*** Opening of Data provided ***

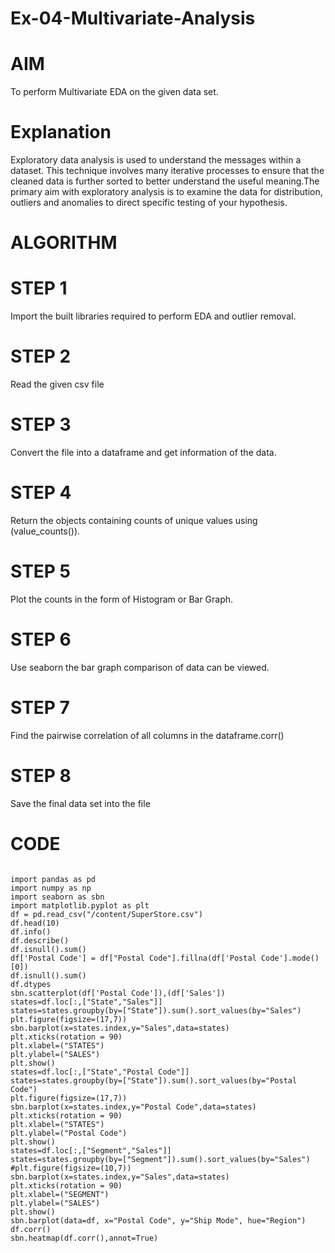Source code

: # Ex-04-Multivariate-Analysis

# AIM

To perform Multivariate EDA on the given data set.

# Explanation

Exploratory data analysis is used to understand the messages within a dataset. This technique involves many iterative processes to ensure that the cleaned data is further sorted to better understand the useful meaning.The primary aim with exploratory analysis is to examine the data for distribution, outliers and anomalies to direct specific testing of your hypothesis.

# ALGORITHM

# STEP 1

Import the built libraries required to perform EDA and outlier removal.

# STEP 2

Read the given csv file

# STEP 3

Convert the file into a dataframe and get information of the data.

# STEP 4

Return the objects containing counts of unique values using (value_counts()).

# STEP 5

Plot the counts in the form of Histogram or Bar Graph.

# STEP 6

Use seaborn the bar graph comparison of data can be viewed.

# STEP 7

Find the pairwise correlation of all columns in the dataframe.corr()

# STEP 8

Save the final data set into the file

# CODE

```

import pandas as pd
import numpy as np
import seaborn as sbn
import matplotlib.pyplot as plt
df = pd.read_csv("/content/SuperStore.csv")
df.head(10)
df.info()
df.describe()
df.isnull().sum()
df['Postal Code'] = df["Postal Code"].fillna(df['Postal Code'].mode()[0])
df.isnull().sum()
df.dtypes
sbn.scatterplot(df['Postal Code']),(df['Sales'])
states=df.loc[:,["State","Sales"]]
states=states.groupby(by=["State"]).sum().sort_values(by="Sales")
plt.figure(figsize=(17,7))
sbn.barplot(x=states.index,y="Sales",data=states)
plt.xticks(rotation = 90)
plt.xlabel=("STATES")
plt.ylabel=("SALES")
plt.show()
states=df.loc[:,["State","Postal Code"]]
states=states.groupby(by=["State"]).sum().sort_values(by="Postal Code")
plt.figure(figsize=(17,7))
sbn.barplot(x=states.index,y="Postal Code",data=states)
plt.xticks(rotation = 90)
plt.xlabel=("STATES")
plt.ylabel=("Postal Code")
plt.show()
states=df.loc[:,["Segment","Sales"]]
states=states.groupby(by=["Segment"]).sum().sort_values(by="Sales")
#plt.figure(figsize=(10,7))
sbn.barplot(x=states.index,y="Sales",data=states)
plt.xticks(rotation = 90)
plt.xlabel=("SEGMENT")
plt.ylabel=("SALES")
plt.show()
sbn.barplot(data=df, x="Postal Code", y="Ship Mode", hue="Region")
df.corr()
sbn.heatmap(df.corr(),annot=True)

```
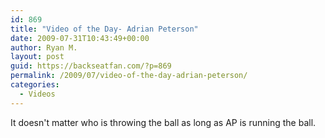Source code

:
 ```yaml
---
id: 869
title: "Video of the Day- Adrian Peterson"
date: 2009-07-31T10:43:49+00:00
author: Ryan M.
layout: post
guid: https://backseatfan.com/?p=869
permalink: /2009/07/video-of-the-day-adrian-peterson/
categories:
  - Videos
---
```


<div class="entry">
  <p>
  </p>

  <p>
    It doesn't matter who is throwing the ball as long as AP is running the ball.
  </p>
</div>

*** Close of Data provided ***

* Exercise instructions
Only an exact copy of the entries, with no pictures, is expected as the answer.

* Task answer
Source code

: # Ex-04-Multivariate-Analysis

# AIM

To perform Multivariate EDA on the given data set.

# Explanation

Exploratory data analysis is used to understand the messages within a dataset. This technique involves many iterative processes to ensure that the cleaned data is further sorted to better understand the useful meaning.The primary aim with exploratory analysis is to examine the data for distribution, outliers and anomalies to direct specific testing of your hypothesis.

# ALGORITHM

# STEP 1

Import the built libraries required to perform EDA and outlier removal.

# STEP 2

Read the given csv file

# STEP 3

Convert the file into a dataframe and get information of the data.

# STEP 4

Return the objects containing counts of unique values using (value_counts()).

# STEP 5

Plot the counts in the form of Histogram or Bar Graph.

# STEP 6

Use seaborn the bar graph comparison of data can be viewed.

# STEP 7

Find the pairwise correlation of all columns in the dataframe.corr()

# STEP 8

Save the final data set into the file

# CODE

```

import pandas as pd
import numpy as np
import seaborn as sbn
import matplotlib.pyplot as plt
df = pd.read_csv("/content/SuperStore.csv")
df.head(10)
df.info()
df.describe()
df.isnull().sum()
df['Postal Code'] = df["Postal Code"].fillna(df['Postal Code'].mode()[0])
df.isnull().sum()
df.dtypes
sbn.scatterplot(df['Postal Code']),(df['Sales'])
states=df.loc[:,["State","Sales"]]
states=states.groupby(by=["State"]).sum().sort_values(by="Sales")
plt.figure(figsize=(17,7))
sbn.barplot(x=states.index,y="Sales",data=states)
plt.xticks(rotation = 90)
plt.xlabel=("STATES")
plt.ylabel=("SALES")
plt.show()
states=df.loc[:,["State","Postal Code"]]
states=states.groupby(by=["State"]).sum().sort_values(by="Postal Code")
plt.figure(figsize=(17,7))
sbn.barplot(x=states.index,y="Postal Code",data=states)
plt.xticks(rotation = 90)
plt.xlabel=("STATES")
plt.ylabel=("Postal Code")
plt.show()
states=df.loc[:,["Segment","Sales"]]
states=states.groupby(by=["Segment"]).sum().sort_values(by="Sales")
#plt.figure(figsize=(10,7))
sbn.barplot(x=states.index,y="Sales",data=states)
plt.xticks(rotation = 90)
plt.xlabel=("SEGMENT")
plt.ylabel=("SALES")
plt.show()
sbn.barplot(data=df, x="Postal Code", y="Ship Mode", hue="Region")
df.corr()
sbn.heatmap(df.corr(),annot=True)

```
Source code

:
 ```yaml
---
id: 869
title: "Video of the Day- Adrian Peterson"
date: 2009-07-31T10:43:49+00:00
author: Ryan M.
layout: post
guid: https://backseatfan.com/?p=869
permalink: /2009/07/video-of-the-day-adrian-peterson/
categories:
  - Videos
---
```


<div class="entry">
  <p>
  </p>

  <p>
    It doesn't matter who is throwing the ball as long as AP is running the ball.
  </p>
</div>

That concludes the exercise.